(Beginning of Available records)
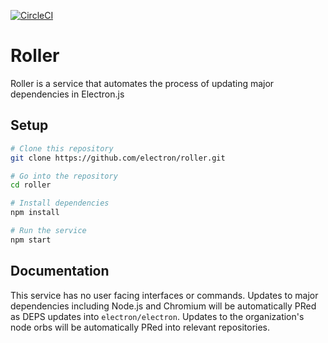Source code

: [![CircleCI](https://circleci.com/gh/electron/roller.svg?style=svg)](https://circleci.com/gh/electron/roller)

# Roller

Roller is a service that automates the process of updating major dependencies in Electron.js

## Setup

```sh
# Clone this repository
git clone https://github.com/electron/roller.git

# Go into the repository
cd roller

# Install dependencies
npm install

# Run the service
npm start
```

## Documentation

This service has no user facing interfaces or commands. Updates to major dependencies
including Node.js and Chromium will be automatically PRed as DEPS updates
into `electron/electron`. Updates to the organization's node orbs will be automatically
PRed into relevant repositories.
(End of Available records)
**Aim of the exercise:** State how many lines in the material above hold the word "automatically". Add nothing else.

**Answer to the exercise:** 2